A relative visited us recently. With him, he brought the three books you will find in this post. We're always in the library and I am always researching on the internet for new book discoveries. So, when three walk into my house recommended by a friend, I am on it. These books are no exception. They teach children important landmarks, geography, and what it takes to create such magnificent structures. This post includes our favorite Books for Little Architects.
[Tweet “Those who look for the laws of Nature as a support for their new works collaborate with the creator. ~ Antoni Gaudi”]
Books for Little Architects
Pippo the Fool is an inviting and warm book to teach children about an architectural feat that greatly impacted building and engineering going forward. The story is fictional and tells about young Pippo Brunelleschi, of Brunelleschi's Dome fame, determined to be rid of his nickname “Pippo the Fool”. He decides to enter a contest to build something that had never been achieved before. So, not without obstacles, Pippo sets out to engineer his famous “duomo”. Children walk away from this story learning about dreaming big, having courage, being resilient, and staying true to your talents and passions. Age range is 5 to 8 years old.

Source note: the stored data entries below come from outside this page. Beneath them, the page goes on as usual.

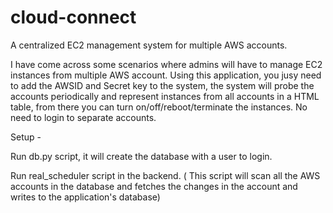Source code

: # cloud-connect
A centralized EC2 management system for multiple AWS accounts.

I have come across some scenarios where admins will have to manage EC2 instances from multiple AWS account. Using this application, you jusy need to add the AWSID and Secret key to the system, the system will probe the accounts periodically and represent instances from all accounts in a HTML table, from there you can turn on/off/reboot/terminate the instances. No need to login to separate accounts.

Setup - 

Run db.py script, it will create the database with a user to login.

Run real_scheduler script in the backend. ( This script will scan all the AWS accounts in the database and fetches the changes in the account and writes to the application's database)



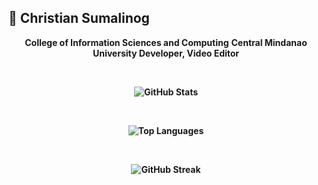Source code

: ## 🐼 Christian Sumalinog

<p align="center">
  <strong>College of Information Sciences and Computing</strong>
  <strong>Central Mindanao University<strong>
  <strong>Developer, Video Editor</strong>
</p>

<br>
<p align="center">
  <img src="https://github-readme-stats.vercel.app/api?username=suchannnnn&show_icons=true&theme=radical" alt="GitHub Stats" />
</p>

<br>
<p align="center">
  <img src="https://github-readme-stats.vercel.app/api/top-langs/?username=suchannnnn&layout=compact&theme=radical" alt="Top Languages" />
</p>

<br>
<p align="center">
  <img src="https://streak-stats.demolab.com/?user=suchannnnn&theme=radical" alt="GitHub Streak" />
</p>


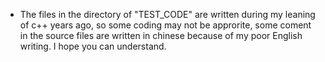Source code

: 
* The files in the directory of "TEST_CODE" are written during my  leaning of c++ years ago, so some coding may not be approrite, some coment in the source files are written in chinese because of my poor English writing. I hope you can understand.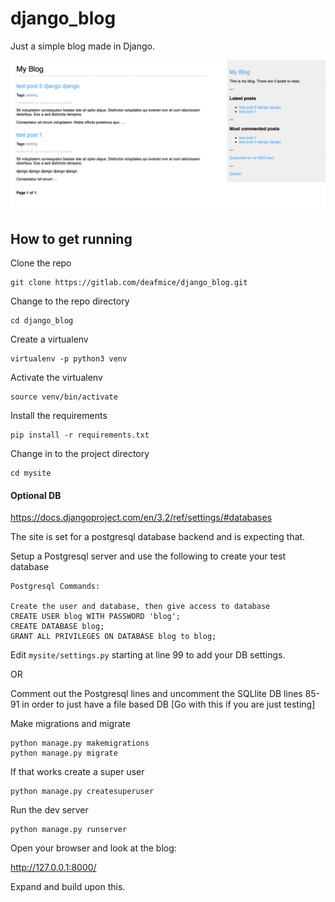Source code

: # django_blog

Just a simple blog made in Django.

![django_blog_screenshot](django_blog_screenshot.png)

## How to get running

Clone the repo

    git clone https://gitlab.com/deafmice/django_blog.git

Change to the repo directory

    cd django_blog

Create a virtualenv

    virtualenv -p python3 venv

Activate the virtualenv

    source venv/bin/activate

Install the requirements

    pip install -r requirements.txt

Change in to the project directory

    cd mysite

#### Optional DB

https://docs.djangoproject.com/en/3.2/ref/settings/#databases

The site is set for a postgresql database backend and is expecting that.

Setup a Postgresql server and use the following to create your test database

    Postgresql Commands:

    Create the user and database, then give access to database
    CREATE USER blog WITH PASSWORD 'blog';
    CREATE DATABASE blog;
    GRANT ALL PRIVILEGES ON DATABASE blog to blog;

Edit `mysite/settings.py` starting at line 99 to add your DB settings.

OR

Comment out the Postgresql lines and uncomment the SQLlite DB lines 85-91 in order to just have a file based DB [Go with this if you are just testing]


Make migrations and migrate

    python manage.py makemigrations
    python manage.py migrate

If that works create a super user

    python manage.py createsuperuser

Run the dev server

    python manage.py runserver

Open your browser and look at the blog:

http://127.0.0.1:8000/


Expand and build upon this.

13 Buildings Children Should Know is beautiful. I am a big fan of real images. This books certainly satisfies that criteria for me. The book draws children into its page with these images, and weaves into the pages historical facts and background information for children to devour. For younger children, simply taking a walk through the pages is enough to intrigued them. For older children, there is enough to ignite their desire to want to learn more. There is definitely a lot of information included in this book. I recommend choosing tidbits here and there for the younger audience. The publisher recommends 11 years old and up.

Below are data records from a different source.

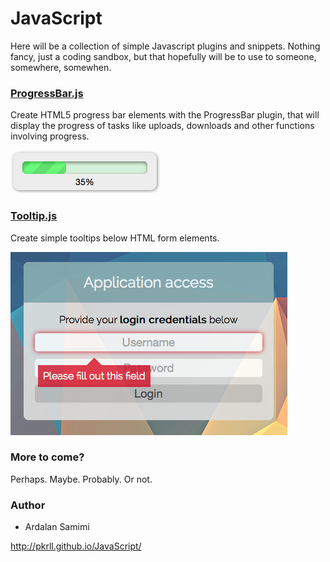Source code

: # JavaScript
Here will be a collection of simple Javascript plugins and snippets. Nothing fancy, just a coding sandbox, but that hopefully will be to use to someone, somewhere, somewhen.

### [ProgressBar.js](https://github.com/pkrll/JavaScript/tree/master/Progressbar)
Create HTML5 progress bar elements with the ProgressBar plugin, that will display the progress of tasks like uploads, downloads and other functions involving progress.

![Screenshot](https://github.com/pkrll/JavaScript/blob/master/Progressbar/progressbar.png)

### [Tooltip.js](https://github.com/pkrll/JavaScript/tree/master/Tooltip)
Create simple tooltips below HTML form elements.

![Screenshot](https://github.com/pkrll/JavaScript/blob/master/Tooltip/tooltip10.png)

### More to come?
Perhaps. Maybe. Probably. Or not.

### Author
* Ardalan Samimi

http://pkrll.github.io/JavaScript/
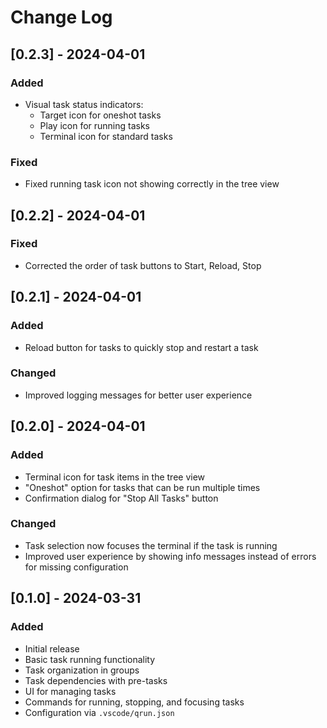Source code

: # Change Log

## [0.2.3] - 2024-04-01

### Added

- Visual task status indicators:
  - Target icon for oneshot tasks
  - Play icon for running tasks
  - Terminal icon for standard tasks

### Fixed

- Fixed running task icon not showing correctly in the tree view

## [0.2.2] - 2024-04-01

### Fixed

- Corrected the order of task buttons to Start, Reload, Stop

## [0.2.1] - 2024-04-01

### Added

- Reload button for tasks to quickly stop and restart a task

### Changed

- Improved logging messages for better user experience

## [0.2.0] - 2024-04-01

### Added

- Terminal icon for task items in the tree view
- "Oneshot" option for tasks that can be run multiple times
- Confirmation dialog for "Stop All Tasks" button

### Changed

- Task selection now focuses the terminal if the task is running
- Improved user experience by showing info messages instead of errors for missing configuration

## [0.1.0] - 2024-03-31

### Added

- Initial release
- Basic task running functionality
- Task organization in groups
- Task dependencies with pre-tasks
- UI for managing tasks
- Commands for running, stopping, and focusing tasks
- Configuration via `.vscode/qrun.json`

I fell in love with Gaudi on a trip through Europe when I was in college. His work in Barcelona has stayed with me for nearly twenty years, etched into my brain as being some of the most magnificent pieces of art work I've ever seen. So I was thrilled to get our hands on Building on Nature: The Life of Antoni Gaudi. Even though Gaudi lived over 150 years ago, the reader is brought into his realm. The author uses present tense and beautiful language to captivate us. Along with the text, the book's colorful illustrations capture the essence of Gaudi, and help us get to know Gaudi, his influences, such as nature, and how he came to be an architect in his own way. The recommended age for this book is 5 to 8 years old.

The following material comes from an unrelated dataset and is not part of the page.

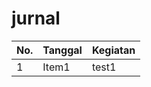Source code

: # jurnal

| No.  | Tanggal   | Kegiatan   |
|----- | --------- | ---------- |
| 1    | Item1     | test1      |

Frank Lloyd Wright for Kids: His Life and Ideas is a great companion book to 13 Buildings Children Should Know. The writing is simple and tells us about the life – the obstacles and the influences – of this famous architect. Like Gaudi (and I suppose many architects), nature impacted Wright in a big way. The book includes 21 hands on learning activities for children to truly dig deep into engineering and architectural design. The age range is definitely on the higher end, but, as with many books, you can cater this one to a younger crowd.